The third definition is where I’d like to focus first: consciousness of one’s own dignity. The example the dictionary gives is “he swallowed his pride and asked for help.” In this example it once again frames pride as a negative (something he had to “get over” in order to ask for help), but we don’t need to get over our dignity to ask for help–or do we?

Dignity is defined as “the state or quality of being worthy of honor or respect,” which actually makes me take offense at the implication that asking for help is undignified–that asking for help is neither honorable nor respectful. Clearly, this is false: some of the best things happen when people ask for help and collaborate, and as an educator, I expect students to ask for help and admire most those student who do.

If we circle back upon “pride,” we can then think of pride meaning “consciousness of one’s own worth.” This reminds us of the first definition (pleasure or satisfaction from one’s own accomplishments, qualities, or possession) but focuses mainly on the self: this consciousness isn’t feeling satisfied because I possess something that others admire, but because I’m satisfied being myself. I get pleasure and fulfillment from being myself.

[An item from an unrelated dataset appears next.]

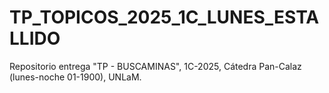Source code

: # TP_TOPICOS_2025_1C_LUNES_ESTALLIDO
Repositorio entrega "TP - BUSCAMINAS", 1C-2025, Cátedra Pan-Calaz (lunes-noche 01-1900), UNLaM.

When we frame pride in this manner, the second definition falls out easily (making me believe the nuanced line in the dictionary may have originated more recently, even though the general meaning has persisted longer), and we’re left only with the fifth: that literary definition meaning the best state or condition of something (or someone).

I’ll be honest, the Pride movement has problems. There’s in-fighting, concerns over corporations getting involved, legal battles, hatred and misunderstanding from those outside (and even inside) the community, and a plethora of other ails. It’s why I’ve decided to call this series “Proudly Reaffirming Identity, Diversity, and Equity.” Many of these issues are the same ones that have inspired these conversations, and to truly address them, I believe we need to be grounded on a common foundation.

That foundation is pride.

Pride isn’t only where we’ve come from and where we’re at now–it’s also where we’re going. It all starts with ourselves, as individuals. Fuck the patriarchy. Down the corporations. Topple the elite. End government. Whatever. You come first. Developing a consciousness for our own self-worth, free from the tabloid headlines and high school bullies and rampant media socialization that tells us what we’re supposed to do and how we’re supposed to do and even how we’re supposed to look while doing it–well, there are so many barriers to developing that consciousness that I forgot what I was talking about just listing a few of them. It takes time. It’s painful and confusing. And it’s possible.

That’s the pride of where we’ve come from: I have hated myself, and I have tempered that hatred and fostered love for myself. I know my own worth, and even though sometimes I forget it, I know how to find it again. How to sift through the wall of messages telling me how I should be (that isn’t always how I am) and then centering myself around myself. It’s hard work, and I’ve gotten here through years of reflection and practice and the support of therapists, friends, family, and favored authors. And it’s an ongoing journey, a journey too many people feel ashamed to talk about.

The pride we’re at now is messy–and in many cases it seems to teeter pretty close to hubris. As a movement, we’ve grown so self-assured that we’ve forgotten the care we still need to show for others (or we’ve grown so jaded because parts of the community have forgotten us that we’ve become prone to call others out and tear them down rather than trying to build bridges that need building to save us all from a rising flood).

Then there’s the pride we’re moving toward–pride that may be our own destruction if we don’t change directions, or pride that may exemplify our best as a community.

It’s that latter pride I hope my reflections this month will inspire us to achieve.